### Your task
Search the records for the word "gradle" and report each line that has it.

┌─ Information

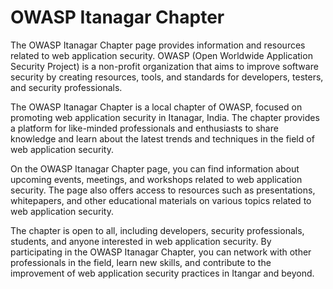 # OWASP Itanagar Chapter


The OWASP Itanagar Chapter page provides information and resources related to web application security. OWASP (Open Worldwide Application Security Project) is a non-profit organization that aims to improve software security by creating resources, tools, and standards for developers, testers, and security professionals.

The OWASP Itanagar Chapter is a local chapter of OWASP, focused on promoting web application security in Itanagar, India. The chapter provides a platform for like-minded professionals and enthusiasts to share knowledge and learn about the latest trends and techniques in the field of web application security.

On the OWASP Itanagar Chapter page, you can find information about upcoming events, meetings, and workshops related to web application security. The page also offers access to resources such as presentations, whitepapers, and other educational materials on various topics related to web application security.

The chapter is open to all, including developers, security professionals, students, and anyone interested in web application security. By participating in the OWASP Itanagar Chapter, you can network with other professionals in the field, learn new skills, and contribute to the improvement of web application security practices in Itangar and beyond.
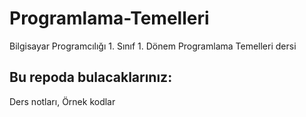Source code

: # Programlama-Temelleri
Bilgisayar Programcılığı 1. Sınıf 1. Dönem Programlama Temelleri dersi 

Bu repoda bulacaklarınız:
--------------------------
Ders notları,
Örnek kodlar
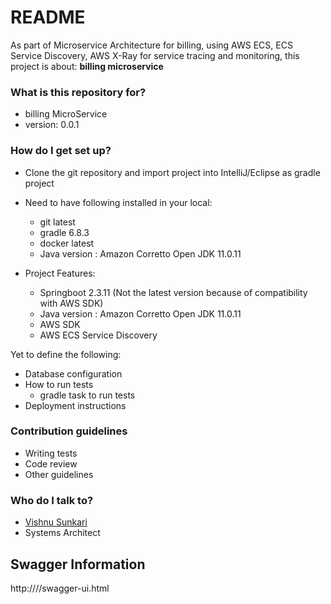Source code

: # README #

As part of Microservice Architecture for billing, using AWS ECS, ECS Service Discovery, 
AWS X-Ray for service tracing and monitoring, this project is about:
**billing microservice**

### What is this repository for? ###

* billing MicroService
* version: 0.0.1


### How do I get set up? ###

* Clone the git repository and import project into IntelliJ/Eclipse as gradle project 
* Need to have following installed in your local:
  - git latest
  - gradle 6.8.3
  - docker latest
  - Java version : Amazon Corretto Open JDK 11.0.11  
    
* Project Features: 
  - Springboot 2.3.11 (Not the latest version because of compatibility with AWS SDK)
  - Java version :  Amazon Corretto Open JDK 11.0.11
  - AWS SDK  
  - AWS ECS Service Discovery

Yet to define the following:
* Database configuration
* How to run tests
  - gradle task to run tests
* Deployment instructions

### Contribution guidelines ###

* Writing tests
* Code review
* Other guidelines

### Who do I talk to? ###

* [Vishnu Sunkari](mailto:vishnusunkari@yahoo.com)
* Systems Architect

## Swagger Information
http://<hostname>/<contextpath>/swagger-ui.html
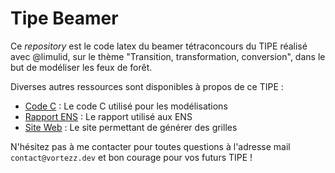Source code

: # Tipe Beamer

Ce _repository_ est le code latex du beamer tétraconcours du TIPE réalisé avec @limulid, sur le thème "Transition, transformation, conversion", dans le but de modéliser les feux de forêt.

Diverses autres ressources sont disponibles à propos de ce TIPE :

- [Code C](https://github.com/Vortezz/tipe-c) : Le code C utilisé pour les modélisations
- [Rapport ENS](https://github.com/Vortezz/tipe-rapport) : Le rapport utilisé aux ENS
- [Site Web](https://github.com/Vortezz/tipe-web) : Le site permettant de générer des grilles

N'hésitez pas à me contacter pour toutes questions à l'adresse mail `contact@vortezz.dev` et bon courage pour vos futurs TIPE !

└─

### Answer to this task
* Clone the git repository and import project into IntelliJ/Eclipse as gradle project 
  - gradle 6.8.3
  - gradle task to run tests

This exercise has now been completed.